# TRY IT
Please return every line of the records that contains the word "نباشد".

*** Opening of DATA PROVIDED ***

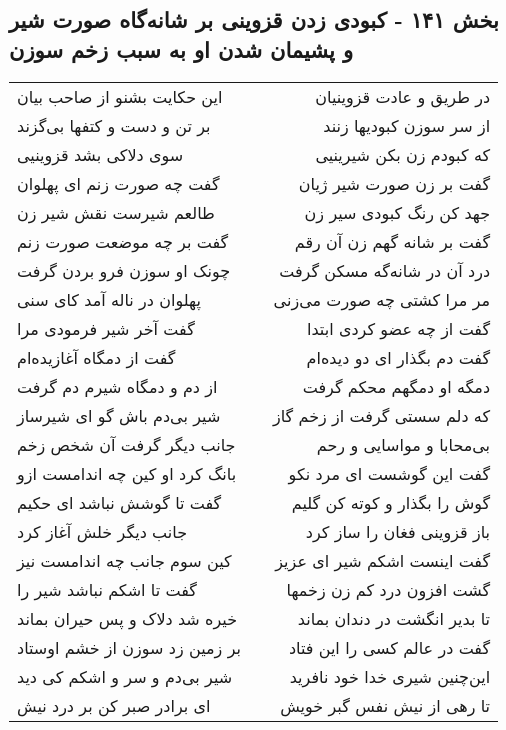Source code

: \begin{center}
\section*{بخش ۱۴۱ - کبودی زدن قزوینی بر شانه‌گاه صورت شیر و پشیمان شدن او به سبب زخم سوزن}
\label{sec:sh141}
\begin{longtable}{l p{0.5cm} r}
این حکایت بشنو از صاحب بیان
&&
در طریق و عادت قزوینیان
\\
بر تن و دست و کتفها بی‌گزند
&&
از سر سوزن کبودیها زنند
\\
سوی دلاکی بشد قزوینیی
&&
که کبودم زن بکن شیرینیی
\\
گفت چه صورت زنم ای پهلوان
&&
گفت بر زن صورت شیر ژیان
\\
طالعم شیرست نقش شیر زن
&&
جهد کن رنگ کبودی سیر زن
\\
گفت بر چه موضعت صورت زنم
&&
گفت بر شانه گهم زن آن رقم
\\
چونک او سوزن فرو بردن گرفت
&&
درد آن در شانه‌گه مسکن گرفت
\\
پهلوان در ناله آمد کای سنی
&&
مر مرا کشتی چه صورت می‌زنی
\\
گفت آخر شیر فرمودی مرا
&&
گفت از چه عضو کردی ابتدا
\\
گفت از دمگاه آغازیده‌ام
&&
گفت دم بگذار ای دو دیده‌ام
\\
از دم و دمگاه شیرم دم گرفت
&&
دمگه او دمگهم محکم گرفت
\\
شیر بی‌دم باش گو ای شیرساز
&&
که دلم سستی گرفت از زخم گاز
\\
جانب دیگر گرفت آن شخص زخم
&&
بی‌محابا و مواسایی و رحم
\\
بانگ کرد او کین چه اندامست ازو
&&
گفت این گوشست ای مرد نکو
\\
گفت تا گوشش نباشد ای حکیم
&&
گوش را بگذار و کوته کن گلیم
\\
جانب دیگر خلش آغاز کرد
&&
باز قزوینی فغان را ساز کرد
\\
کین سوم جانب چه اندامست نیز
&&
گفت اینست اشکم شیر ای عزیز
\\
گفت تا اشکم نباشد شیر را
&&
گشت افزون درد کم زن زخمها
\\
خیره شد دلاک و پس حیران بماند
&&
تا بدیر انگشت در دندان بماند
\\
بر زمین زد سوزن از خشم اوستاد
&&
گفت در عالم کسی را این فتاد
\\
شیر بی‌دم و سر و اشکم کی دید
&&
این‌چنین شیری خدا خود نافرید
\\
ای برادر صبر کن بر درد نیش
&&
تا رهی از نیش نفس گبر خویش
\\

\end{longtable}
\end{center}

*** Close of DATA PROVIDED ***

# SOLVED EXERCISE
گفت تا گوشش نباشد ای حکیم
گفت تا اشکم نباشد شیر را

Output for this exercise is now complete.